Authors: María Dueñas
Los ruidos del desmantelamiento de la casona proseguían entretanto: revuelo y gritos, prisa, bulla y movimiento entre los magnolios y las fuentes del jardín. Saquen, empaquen, preparen. Apúrense, huevones, carguen a otro carro esas vitrinas; tengan cuidado con esos pedestales de alabastro, por el amor de Dios. Hasta las sartenes y las marmitas se estaban llevando. Para empeñarlo o revenderlo, o sacarle de algún modo un rendimiento inmediato con el que empezar a taponar los boquetes abiertos. Andrade era el que disparaba las órdenes: padre e hija, mientras, continuaban hablando bajo la luz tamizada que se filtraba por las enredaderas de la pérgola. Ella sentada en una butaca que alguien salvó del desalojo, con las manos apoyadas sobre la redondez del vientre. Él, de pie.
—Me temo que pueden ser anuladas a petición de cualquiera de los cónyuges. Y más habiendo una razón.

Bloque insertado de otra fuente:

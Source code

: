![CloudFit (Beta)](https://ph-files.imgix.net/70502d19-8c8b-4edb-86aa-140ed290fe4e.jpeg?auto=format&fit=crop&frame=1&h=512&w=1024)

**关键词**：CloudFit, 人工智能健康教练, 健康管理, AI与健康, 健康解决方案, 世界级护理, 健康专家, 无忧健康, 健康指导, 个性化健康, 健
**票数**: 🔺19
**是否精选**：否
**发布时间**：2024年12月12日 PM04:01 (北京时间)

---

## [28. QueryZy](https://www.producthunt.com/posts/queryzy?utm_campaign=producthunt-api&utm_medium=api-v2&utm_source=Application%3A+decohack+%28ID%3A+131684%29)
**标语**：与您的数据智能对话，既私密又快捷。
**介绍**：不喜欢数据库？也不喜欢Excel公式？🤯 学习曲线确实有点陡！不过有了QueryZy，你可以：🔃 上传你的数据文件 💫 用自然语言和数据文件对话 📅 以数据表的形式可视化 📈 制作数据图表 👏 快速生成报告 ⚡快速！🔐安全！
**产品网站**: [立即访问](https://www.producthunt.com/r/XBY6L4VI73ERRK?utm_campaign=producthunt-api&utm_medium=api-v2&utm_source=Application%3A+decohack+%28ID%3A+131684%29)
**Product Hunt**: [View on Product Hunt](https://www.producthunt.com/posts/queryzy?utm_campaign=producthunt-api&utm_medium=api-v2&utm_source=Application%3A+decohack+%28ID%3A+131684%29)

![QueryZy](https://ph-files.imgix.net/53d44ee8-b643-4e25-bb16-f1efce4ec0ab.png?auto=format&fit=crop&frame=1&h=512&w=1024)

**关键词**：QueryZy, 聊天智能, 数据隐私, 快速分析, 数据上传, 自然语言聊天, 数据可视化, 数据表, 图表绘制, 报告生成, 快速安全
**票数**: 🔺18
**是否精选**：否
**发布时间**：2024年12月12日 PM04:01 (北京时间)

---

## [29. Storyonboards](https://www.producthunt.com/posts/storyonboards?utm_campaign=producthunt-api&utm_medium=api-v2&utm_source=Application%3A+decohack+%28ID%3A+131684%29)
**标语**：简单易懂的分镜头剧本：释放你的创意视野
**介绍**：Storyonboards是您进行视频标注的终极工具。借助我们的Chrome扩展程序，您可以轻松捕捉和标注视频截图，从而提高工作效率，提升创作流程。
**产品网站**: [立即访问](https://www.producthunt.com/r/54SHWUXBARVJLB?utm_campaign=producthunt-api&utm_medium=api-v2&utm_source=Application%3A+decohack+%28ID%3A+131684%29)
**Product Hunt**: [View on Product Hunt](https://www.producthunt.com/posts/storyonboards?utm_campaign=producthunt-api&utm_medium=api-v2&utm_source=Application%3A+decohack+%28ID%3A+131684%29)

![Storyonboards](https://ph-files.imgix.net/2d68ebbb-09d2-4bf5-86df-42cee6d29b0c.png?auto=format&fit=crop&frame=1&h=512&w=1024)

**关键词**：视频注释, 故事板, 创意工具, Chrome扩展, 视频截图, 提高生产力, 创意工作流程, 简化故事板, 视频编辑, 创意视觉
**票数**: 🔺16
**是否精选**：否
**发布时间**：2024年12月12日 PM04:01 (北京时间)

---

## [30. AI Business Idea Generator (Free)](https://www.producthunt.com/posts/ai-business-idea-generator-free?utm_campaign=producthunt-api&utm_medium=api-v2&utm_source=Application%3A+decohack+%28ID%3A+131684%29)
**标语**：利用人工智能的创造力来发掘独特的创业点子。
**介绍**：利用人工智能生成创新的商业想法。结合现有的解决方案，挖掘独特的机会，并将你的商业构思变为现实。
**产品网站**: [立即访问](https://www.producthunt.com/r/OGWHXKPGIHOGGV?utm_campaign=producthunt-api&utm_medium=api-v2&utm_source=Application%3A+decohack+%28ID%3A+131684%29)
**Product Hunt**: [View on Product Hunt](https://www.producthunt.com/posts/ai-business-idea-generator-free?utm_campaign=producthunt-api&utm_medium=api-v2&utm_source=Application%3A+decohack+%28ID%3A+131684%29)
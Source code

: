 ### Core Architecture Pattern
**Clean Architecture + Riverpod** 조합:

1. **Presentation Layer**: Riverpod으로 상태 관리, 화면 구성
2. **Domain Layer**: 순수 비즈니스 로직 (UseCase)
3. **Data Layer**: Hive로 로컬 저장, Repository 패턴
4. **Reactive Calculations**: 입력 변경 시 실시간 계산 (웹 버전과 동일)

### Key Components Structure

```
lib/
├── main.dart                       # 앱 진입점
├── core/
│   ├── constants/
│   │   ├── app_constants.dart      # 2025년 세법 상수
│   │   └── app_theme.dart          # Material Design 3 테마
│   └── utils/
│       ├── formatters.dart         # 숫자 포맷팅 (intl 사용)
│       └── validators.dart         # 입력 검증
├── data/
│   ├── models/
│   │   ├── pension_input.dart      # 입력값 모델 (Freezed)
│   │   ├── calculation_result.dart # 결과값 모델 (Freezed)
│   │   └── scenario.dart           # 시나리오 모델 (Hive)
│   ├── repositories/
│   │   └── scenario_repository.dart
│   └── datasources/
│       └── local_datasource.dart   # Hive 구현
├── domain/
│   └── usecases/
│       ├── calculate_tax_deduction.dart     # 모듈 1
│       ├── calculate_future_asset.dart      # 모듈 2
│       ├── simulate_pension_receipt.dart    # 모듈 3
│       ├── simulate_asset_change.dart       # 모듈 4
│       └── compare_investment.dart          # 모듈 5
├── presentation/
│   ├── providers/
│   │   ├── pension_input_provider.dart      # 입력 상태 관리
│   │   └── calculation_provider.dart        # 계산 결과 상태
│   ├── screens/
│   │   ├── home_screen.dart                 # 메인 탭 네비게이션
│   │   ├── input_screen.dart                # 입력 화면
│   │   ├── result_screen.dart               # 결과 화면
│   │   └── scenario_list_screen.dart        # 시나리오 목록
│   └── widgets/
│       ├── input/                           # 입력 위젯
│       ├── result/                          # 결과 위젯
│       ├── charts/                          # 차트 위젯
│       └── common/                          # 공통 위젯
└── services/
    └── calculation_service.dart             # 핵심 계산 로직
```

Casi siete meses de vida acogía Mariana en su seno, los mismos que Nicolás llevaba gestándose cuando nació antes de tiempo, canijo como un pajarillo, en esa España a la que jamás volvió ninguno de ellos. Una aldea del norte de la vieja Castilla, la risa hermosa y plena de la joven mujer que les abandonó retorcida entre sudor y sangre sobre un camastro de paja, la cruz de hierro clavada en el barro del camposanto una mañana de niebla espesa. La incredulidad, el desconcierto, la desolación: todo eso eran ya retazos desdibujados de memoria que muy raramente solían revisitar.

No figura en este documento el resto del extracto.